A Brief History of Burton Latimer - III


Like many other places, there is little written evidence to tell us what life was like in Burton Latimer after the Domesday Book had provided us with a ‘snapshot’ in 1086.

17th century Manor Court records and 18th century militia lists show mainly agriculture related occupations before the enclosure of the common fields in 1804, and most of the male inhabitants of the village would have worked on the land as labourers, tenant farmers or smallholders. Some worked at home as weavers and some would have found employment at the north mill on the River Ise, which had gone through several changes of use since medieval times, but which provided alternative employment to being agricultural labourers.

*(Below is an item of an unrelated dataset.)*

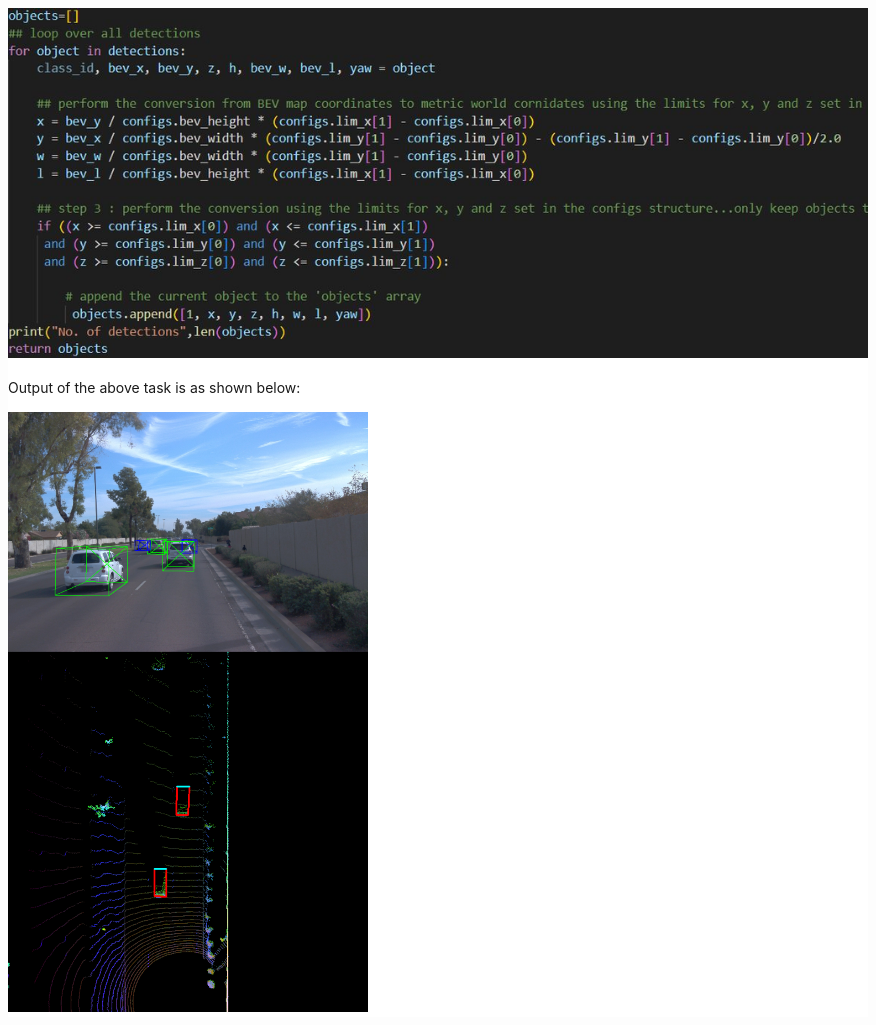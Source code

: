 ![Getting Started](./images/infer2.jpg)

Output of the above task is as shown below:

![Getting Started](./images/resnet_detections.png)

However, Burton Latimer, like most other similar villages, remained a predominately farming community until the mid 1800s and then commerce and industry began to replace the declining agricultural and home weaving industries. The importance of agriculture is shown by number of former farmhouses in the town, and others have disappeared over the years.

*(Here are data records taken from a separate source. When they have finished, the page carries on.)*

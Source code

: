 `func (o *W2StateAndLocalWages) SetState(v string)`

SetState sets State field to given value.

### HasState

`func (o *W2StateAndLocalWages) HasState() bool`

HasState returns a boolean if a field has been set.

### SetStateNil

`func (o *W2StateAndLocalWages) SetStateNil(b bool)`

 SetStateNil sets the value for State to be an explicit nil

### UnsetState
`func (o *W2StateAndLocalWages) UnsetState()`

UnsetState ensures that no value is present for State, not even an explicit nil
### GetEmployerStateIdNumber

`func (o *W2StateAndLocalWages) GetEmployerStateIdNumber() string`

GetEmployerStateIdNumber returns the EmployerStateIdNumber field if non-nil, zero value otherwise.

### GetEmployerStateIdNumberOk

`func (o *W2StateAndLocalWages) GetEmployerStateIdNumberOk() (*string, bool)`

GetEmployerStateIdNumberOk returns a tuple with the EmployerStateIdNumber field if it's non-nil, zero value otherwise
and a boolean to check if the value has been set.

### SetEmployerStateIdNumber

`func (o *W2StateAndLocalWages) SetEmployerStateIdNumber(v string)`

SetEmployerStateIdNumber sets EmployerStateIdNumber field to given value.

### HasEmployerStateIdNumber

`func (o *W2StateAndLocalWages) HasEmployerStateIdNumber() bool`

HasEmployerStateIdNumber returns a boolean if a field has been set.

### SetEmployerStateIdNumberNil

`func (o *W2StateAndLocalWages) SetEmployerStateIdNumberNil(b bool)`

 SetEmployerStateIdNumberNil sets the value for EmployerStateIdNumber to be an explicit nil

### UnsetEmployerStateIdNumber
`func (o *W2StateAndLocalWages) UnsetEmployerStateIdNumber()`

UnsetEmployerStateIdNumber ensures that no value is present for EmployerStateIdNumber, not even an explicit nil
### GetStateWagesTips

The location of burton Latimer's four mills - two watermills and two windmills
The location of the mills in Burton Latimer.

To read more of the history of Burton mills, click here

The north mill site in Station Road is now occupied our largest employer Weetabix Ltd., and is an example of the changing ‘job opportunities’ in the town. The Priory of Bradenstoke (Wilts) had property in Burton Latimer by 1222, including a mill called “Byggemull” (big mill?). A pre 1234 document at the National Archives records a grant of 40 shillings rent owed by Aubrey de Burtoun from the mill of Burton Latimer (Burtoun)., but to which of the two mills these refer is unclear

After having been a corn mill since medieval times, references have been found to the north mill having been used as a fulling mill (1733), cotton mill (1794), silk mill (1826); the manufacture of worsted cloth (1838) and carpets (1851); a woollen mill (1853) chicory and mustard grinding and flour (1861-76) and then back to  flour and animal feeds production again before the manufacture of breakfast cereal began in 1932.

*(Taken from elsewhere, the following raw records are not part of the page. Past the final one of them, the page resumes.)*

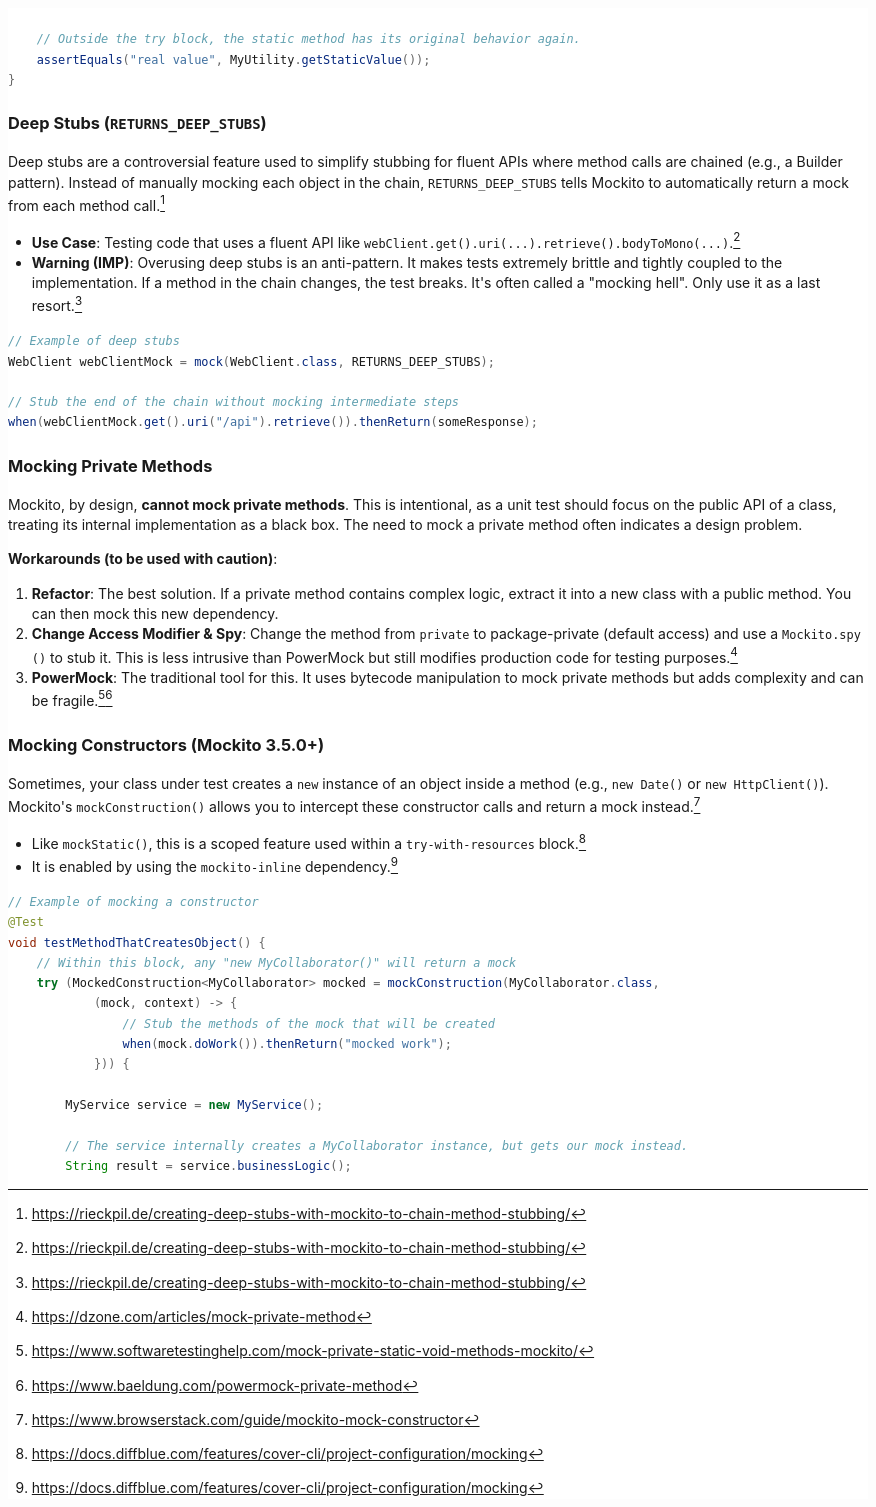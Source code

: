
 ```java
    
    // Outside the try block, the static method has its original behavior again.
    assertEquals("real value", MyUtility.getStaticValue());
}
```


### Deep Stubs (`RETURNS_DEEP_STUBS`)

Deep stubs are a controversial feature used to simplify stubbing for fluent APIs where method calls are chained (e.g., a Builder pattern). Instead of manually mocking each object in the chain, `RETURNS_DEEP_STUBS` tells Mockito to automatically return a mock from each method call.[^13_5]

* **Use Case**: Testing code that uses a fluent API like `webClient.get().uri(...).retrieve().bodyToMono(...)`.[^13_5]
* **Warning (IMP)**: Overusing deep stubs is an anti-pattern. It makes tests extremely brittle and tightly coupled to the implementation. If a method in the chain changes, the test breaks. It's often called a "mocking hell". Only use it as a last resort.[^13_5]

```java
// Example of deep stubs
WebClient webClientMock = mock(WebClient.class, RETURNS_DEEP_STUBS);

// Stub the end of the chain without mocking intermediate steps
when(webClientMock.get().uri("/api").retrieve()).thenReturn(someResponse);
```


### Mocking Private Methods

Mockito, by design, **cannot mock private methods**. This is intentional, as a unit test should focus on the public API of a class, treating its internal implementation as a black box. The need to mock a private method often indicates a design problem.

**Workarounds (to be used with caution)**:

1. **Refactor**: The best solution. If a private method contains complex logic, extract it into a new class with a public method. You can then mock this new dependency.
2. **Change Access Modifier \& Spy**: Change the method from `private` to package-private (default access) and use a `Mockito.spy()` to stub it. This is less intrusive than PowerMock but still modifies production code for testing purposes.[^13_6]
3. **PowerMock**: The traditional tool for this. It uses bytecode manipulation to mock private methods but adds complexity and can be fragile.[^13_7][^13_8]

### Mocking Constructors (Mockito 3.5.0+)

Sometimes, your class under test creates a `new` instance of an object inside a method (e.g., `new Date()` or `new HttpClient()`). Mockito's `mockConstruction()` allows you to intercept these constructor calls and return a mock instead.[^13_9]

* Like `mockStatic()`, this is a scoped feature used within a `try-with-resources` block.[^13_10]
* It is enabled by using the `mockito-inline` dependency.[^13_10]

```java
// Example of mocking a constructor
@Test
void testMethodThatCreatesObject() {
    // Within this block, any "new MyCollaborator()" will return a mock
    try (MockedConstruction<MyCollaborator> mocked = mockConstruction(MyCollaborator.class,
            (mock, context) -> {
                // Stub the methods of the mock that will be created
                when(mock.doWork()).thenReturn("mocked work");
            })) {
        
        MyService service = new MyService();
        
        // The service internally creates a MyCollaborator instance, but gets our mock instead.
        String result = service.businessLogic();
```

[^11_1]: https://www.digitalocean.com/community/tutorials/mockito-argument-matchers-any-eq
[^11_2]: https://www.softwaretestinghelp.com/mockito-matchers/
[^11_3]: https://mangohost.net/blog/mockito-argument-matchers-any-eq/
[^11_4]: https://github.com/mockito/mockito/issues/1398
[^11_5]: https://www.baeldung.com/mockito-argumentcaptor
[^11_6]: https://www.digitalocean.com/community/tutorials/mockito-argumentcaptor-captor-annotation
[^11_7]: https://www.browserstack.com/guide/mockito-argumentcaptor
[^11_8]: https://stackoverflow.com/questions/36253040/example-of-mockitos-argumentcaptor
[^11_9]: https://www.browserstack.com/guide/how-to-use-argumentcaptor-in-mockito-for-effective-java-testing
[^11_10]: https://dev.to/pathus90/understanding-argumentcaptor-in-mockito-a-comprehensive-guide-2ehe
[^11_11]: https://site.mockito.org/javadoc/current/org/mockito/ArgumentCaptor.html
[^11_12]: https://www.baeldung.com/mockito-argument-matchers
[^11_13]: https://stackoverflow.com/questions/63481301/can-i-mix-one-matcher-and-1-exact-value-in-mockito-arguments
[^11_14]: https://davidvlijmincx.com/posts/mockito_argumentcaptor/
[^11_15]: https://site.mockito.org/javadoc/current/org/mockito/ArgumentMatchers.html
[^11_16]: https://www.toptal.com/java/a-guide-to-everyday-mockito
[^11_17]: https://www.appsdeveloperblog.com/mockito-argument-matchers-examples-and-usage/
[^11_18]: https://petertackage.com/posts/mockito-argument-matcher-pitfalls
[^11_19]: https://stackoverflow.com/questions/61165645/mockito-argument-matcher-for-java-8-functions
[^11_20]: https://moldstud.com/articles/p-enhance-your-java-test-cases-with-custom-matchers-in-mockito
[^11_21]: https://www.javacodegeeks.com/2024/11/mastering-mockito-argument-captors.html
[^11_22]: https://codemia.io/knowledge-hub/path/can_mockito_capture_arguments_of_a_method_called_multiple_times
[^11_23]: https://wesome.org/mockito-3-argument-captor
[^11_24]: https://stackoverflow.com/questions/7500312/mockito-match-any-class-argument
[^11_25]: https://codemia.io/knowledge-hub/path/mockito_match_any_class_argument
[^11_26]: https://www.javadoc.io/doc/org.mockito/mockito-core/4.9.0/org/mockito/ArgumentMatchers.html
[^12_1]: https://intellipaat.com/blog/tutorial/mockito-tutorial/mockito-mock-vs-spy/
[^12_2]: https://www.browserstack.com/guide/mockito-spy-vs-mockito-mock
[^12_3]: https://www.testim.io/blog/mockito-spy/
[^12_4]: https://codemia.io/knowledge-hub/path/mockito_trying_to_spy_on_method_is_calling_the_original_method
[^12_5]: https://www.baeldung.com/mockito-spy
[^12_6]: https://stackoverflow.com/questions/11620103/mockito-trying-to-spy-on-method-is-calling-the-original-method
[^12_7]: https://stackoverflow.com/questions/15052984/what-is-the-difference-between-mocking-and-spying-when-using-mockito
[^12_8]: https://www.javacodegeeks.com/2015/11/mocks-spies-partial-mocks-and-stubbing.html
[^12_9]: https://site.mockito.org/javadoc/current/org/mockito/Spy.html
[^12_10]: https://stackoverflow.com/questions/28295625/mockito-spy-vs-mock
[^12_11]: https://www.j-labs.pl/en/tech-blog/mocks-stubs-and-spies-in-unit-testing-based-on-mockito/
[^12_12]: https://davidvlijmincx.com/posts/mockito-spy/
[^12_13]: https://stackoverflow.com/questions/12827580/mocking-vs-spying-in-mocking-frameworks
[^12_14]: https://labex.io/tutorials/java-spy-in-mockito-117989
[^12_15]: https://keploy.io/blog/community/mockito-spy-your-complete-guide-to-testing
[^12_16]: https://testrigor.com/blog/mocks-spies-and-stubs/
[^12_17]: https://www.baeldung.com/mockito-annotations
[^12_18]: https://www.youtube.com/watch?v=PJNcxY4I1F8
[^13_1]: https://www.baeldung.com/mockito-final
[^13_2]: https://www.infoq.com/news/2023/01/mockito-5/
[^13_3]: https://davidvlijmincx.com/posts/mockito_mock_final_methods_and_classes/
[^13_4]: https://www.baeldung.com/mockito-mock-static-methods
[^13_5]: https://rieckpil.de/creating-deep-stubs-with-mockito-to-chain-method-stubbing/
[^13_6]: https://dzone.com/articles/mock-private-method
[^13_7]: https://www.softwaretestinghelp.com/mock-private-static-void-methods-mockito/
[^13_8]: https://www.baeldung.com/powermock-private-method
[^13_9]: https://www.browserstack.com/guide/mockito-mock-constructor
[^13_10]: https://docs.diffblue.com/features/cover-cli/project-configuration/mocking
[^13_11]: https://stackoverflow.com/questions/26700860/how-do-i-mock-a-static-method-in-final-class
[^13_12]: https://www.browserstack.com/guide/mockito-mock-static-method
[^13_13]: https://www.testim.io/blog/mocking-static-methods-mockito/
[^13_14]: https://www.baeldung.com/mockito-fluent-apis
[^13_15]: https://stackoverflow.com/questions/19963622/mockito-verify-mock-with-returns-deep-stubs-returns-more-calls-than-expecte
[^13_16]: https://stackoverflow.com/questions/8799439/testing-private-method-using-mockito
[^13_17]: https://www.baeldung.com/java-mockito-constructors-unit-testing
[^13_18]: https://www.youtube.com/watch?v=9Tj2Wpcnp9A
[^13_19]: https://github.com/mockito/mockito/issues/3378
[^13_20]: https://stackoverflow.com/questions/13364406/mock-a-constructor-with-parameter
[^14_1]: https://scalablehuman.com/2023/11/16/advanced-mocking-techniques-with-spring-boot-mastering-spybean-and-mockbean/
[^14_2]: https://blog.stackademic.com/understanding-spybean-and-mockbean-in-spring-boot-testing-10f35c8ca283
[^14_3]: https://www.arhohuttunen.com/spring-boot-integration-testing/
[^14_4]: https://www.baeldung.com/spring-spy-vs-spybean
[^14_5]: https://dev.to/isaactony/how-to-use-spring-profiles-in-your-spring-boot-application-o18
[^14_6]: https://www.codingshuttle.com/spring-boot-handbook/spring-profiles
[^14_7]: https://www.browserstack.com/guide/java-mock-server-setup-tutorial
[^14_8]: https://www.baeldung.com/spring-tests-override-properties
[^14_9]: https://stackoverflow.com/questions/43999517/what-is-difference-between-spybean-and-mockbean-in-mockito
[^14_10]: https://docs.spring.io/spring-framework/reference/testing/annotations/integration-spring/annotation-mockitobean.html
[^14_11]: https://stackoverflow.com/questions/44639941/overriding-value-in-integration-test
[^14_12]: https://docs.openrewrite.org/recipes/java/spring/boot3/replacemockbeanandspybean
[^14_13]: http://www.everydayunittesting.com/2019/01/integration-testing-with-spring-profiles.html
[^14_14]: https://www.youtube.com/watch?v=286xwHGMRHg
[^14_15]: https://github.com/spring-projects/spring-boot/issues/34768
[^14_16]: https://www.diffblue.com/resources/guide-to-overriding-spring-boot-properties-for-testing/
[^14_17]: https://stackoverflow.com/questions/29550098/mock-external-server-during-integration-testing-with-spring
[^14_18]: https://alexis-segura.com/notes/spring-boot-mockbean-and-spybean-are-saying-goodbye/
[^14_19]: https://stackoverflow.com/questions/39690094/spring-boot-default-profile-for-integration-tests
[^14_20]: https://testcontainers.com/guides/testing-rest-api-integrations-using-mockserver/
[^15_1]: https://developer.ibm.com/articles/5-steps-of-test-driven-development/
[^15_2]: https://www.browserstack.com/guide/what-is-test-driven-development
[^15_3]: https://www.qodo.ai/glossary/red-green-refactor/
[^15_4]: https://www.ranorex.com/blog/a-guide-to-test-driven-development-tdd/
[^15_5]: https://www.thesecretdeveloper.com/blog/the-most-common-mistakes-in-test-driven-development
[^15_6]: https://dev.to/mungaben/the-tdd-cycle-red-green-refactor-1aaf
[^15_7]: https://www.geeksforgeeks.org/software-engineering/test-driven-development-tdd/
[^15_8]: https://brainhub.eu/library/test-driven-development-tdd
[^15_9]: https://www.testrail.com/blog/test-driven-development/
[^15_10]: https://www.practitest.com/resource-center/article/tdd-guide/
[^15_11]: https://smartbear.com/blog/basics-of-test-driven-development-tdd/
[^15_12]: https://www.codecademy.com/article/tdd-red-green-refactor
[^15_13]: https://www.statsig.com/perspectives/tdd-principles-tools-pitfalls
[^15_14]: https://testdriven.io/test-driven-development/
[^15_15]: http://www.jamesshore.com/v2/blog/2005/red-green-refactor
[^15_16]: https://www.youtube.com/watch?v=1pPeV5Ik_30
[^15_17]: https://agilealliance.org/glossary/tdd/
[^15_18]: https://martinfowler.com/bliki/TestDrivenDevelopment.html
[^15_19]: https://www.pluralsight.com/resources/blog/software-development/test-driven-development-implementation
[^15_20]: https://www.youtube.com/watch?v=B1j6k2j2eJg
[^16_1]: https://www.baeldung.com/jacoco
[^16_2]: https://www.eclemma.org/jacoco/
[^16_3]: https://www.geeksforgeeks.org/java/how-to-generate-code-coverage-report-with-jacoco-in-java-application/
[^16_4]: https://www.browserstack.com/guide/mutation-analysis-in-software-testing
[^16_5]: https://stryker-mutator.io
[^16_6]: https://www.testrail.com/blog/flaky-tests/
[^16_7]: https://circleci.com/blog/reducing-flaky-test-failures/
[^16_8]: https://www.jacoco.org/jacoco/trunk/index.html
[^16_9]: https://www.youtube.com/watch?v=m57hpoXO6a4
[^16_10]: https://docs.gradle.org/current/userguide/jacoco_plugin.html
[^16_11]: https://www.weetechsolution.com/blog/best-tools-of-mutation-testing
[^16_12]: https://stackoverflow.com/questions/22836455/jacoco-report-generation-using-maven
[^16_13]: https://www.datadoghq.com/knowledge-center/flaky-tests/
[^16_14]: https://github.com/jacoco/jacoco
[^16_15]: https://stryker-mutator.io/docs/
[^16_16]: https://www.browserstack.com/test-reporting-and-analytics/features/test-reporting/what-is-flaky-test
[^16_17]: https://docs.gitlab.com/ci/testing/code_coverage/jacoco/
[^16_18]: https://learn.microsoft.com/en-us/dotnet/core/testing/mutation-testing
[^16_19]: https://testomat.io/blog/overcome-flaky-tests-straggle-flakiness-in-your-test-framework/
[^16_20]: https://github.com/stryker-mutator/stryker-net
[^17_1]: https://support.testrail.com/hc/en-us/articles/7529728971924-Integrating-with-GitHub-Actions
[^17_2]: https://octopus.com/blog/githubactions-running-unit-tests
[^17_3]: https://www.digitalocean.com/community/tutorials/junit-html-report
[^17_4]: https://www.geeksforgeeks.org/software-testing/junit-5-test-reports-in-html/
[^17_5]: https://www.browserstack.com/guide/speed-up-ci-cd-pipelines-with-parallel-testing
[^17_6]: https://katalon.com/resources-center/blog/how-to-accelerate-your-ci-cd-pipeline-with-parallel-testing
[^17_7]: https://www.browserstack.com/guide/optimize-tests-for-continuous-integration
[^17_8]: https://docs.github.com/en/actions/tutorials/build-and-test-code
[^17_9]: https://www.youtube.com/watch?v=0lbDMomNt4A
[^17_10]: https://github.com/marketplace/actions/junit-test-dashboard
[^17_11]: https://atlasgo.io/guides/testing/github-actions
[^17_12]: https://www.youtube.com/watch?v=aOWWq70-z5o
[^17_13]: https://docs.gitlab.com/ci/caching/
[^17_14]: https://stackoverflow.com/questions/75494740/can-you-unit-test-pipeline-code-in-github-actions
[^17_15]: https://www.cloudbees.com/blog/what-is-parallel-testing
[^17_16]: https://sanitarium.se/blog/2025/07/07/working-with-gos-test-cache-on-ci/
[^17_17]: https://notes.kodekloud.com/docs/GitHub-Actions/Continuous-Integration-with-GitHub-Actions/Workflow-Configure-Unit-Testing
[^17_18]: https://stackoverflow.com/questions/2385553/how-can-i-generate-an-html-report-for-junit-results
[^17_19]: https://learn.microsoft.com/en-us/azure/devops/pipelines/test/parallel-testing-any-test-runner?view=azure-devops
[^17_20]: https://github.com/vllm-project/vllm/issues/25004
[^18_1]: https://reflectoring.io/spring-boot-test/
[^18_2]: https://www.diffblue.com/resources/spring-boot-test-slices-overview-and-usage/
[^18_3]: https://javarevisited.blogspot.com/2021/09/difference-between-webmvctest-and-da.html
[^18_4]: https://engineering.zalando.com/posts/2023/11/mastering-testing-efficiency-in-spring-boot-optimization-strategies-and-best-practices.html
[^18_5]: https://java.testcontainers.org/modules/databases/
[^18_6]: https://testcontainers.com
[^18_7]: https://testcontainers.com/guides/getting-started-with-testcontainers-for-java/
[^18_8]: https://www.geeksforgeeks.org/software-testing/create-your-first-mocked-api-endpoint-with-wiremock/
[^18_9]: https://wiremock.org
[^18_10]: https://www.javacodegeeks.com/2023/06/tutorial-to-end-to-end-testing.html
[^18_11]: https://ramok.tech/2017/10/22/core-tests-types/
[^18_12]: https://spring.io/guides/gs/testing-web
[^18_13]: https://www.baeldung.com/spring-boot-testing
[^18_14]: https://www.javaguides.net/2022/03/springboottest-spring-boot-example.html
[^18_15]: https://docs.spring.io/spring-boot/reference/testing/spring-boot-applications.html
[^18_16]: https://stackoverflow.com/questions/59097035/springboottest-vs-webmvctest-datajpatest-service-unit-tests-what-is-the-b
[^18_17]: https://www.baeldung.com/spring-boot-testing-main-class
[^18_18]: https://docs.wiremock.io/samples/mock-rest-api
[^18_19]: https://bugbug.io/blog/software-testing/unit-testing-vs-end-to-end-testing/
[^18_20]: https://dzone.com/articles/integration-testing-in-spring-boot-1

The south mill, in Finedon Road, now a private home, was also mentioned in the Domesday Book, and it continued to be used as a corn mill over the years. It was occupied by Thomas Pichley in 1630/40 but no further mention of it by name can be found until the early 19th century when it was a corn mill and owned by Thomas Garratt. In the 1870s it was owned by Burr Bros., corn millers, and converted from water power to steam in the 1890s; it has since had other uses including sausage skin manufacture c1914 and tanning. It was during this latter use that it was largely destroyed by fire in 1936 when it was in the ownership of CE & HB Groome Ltd.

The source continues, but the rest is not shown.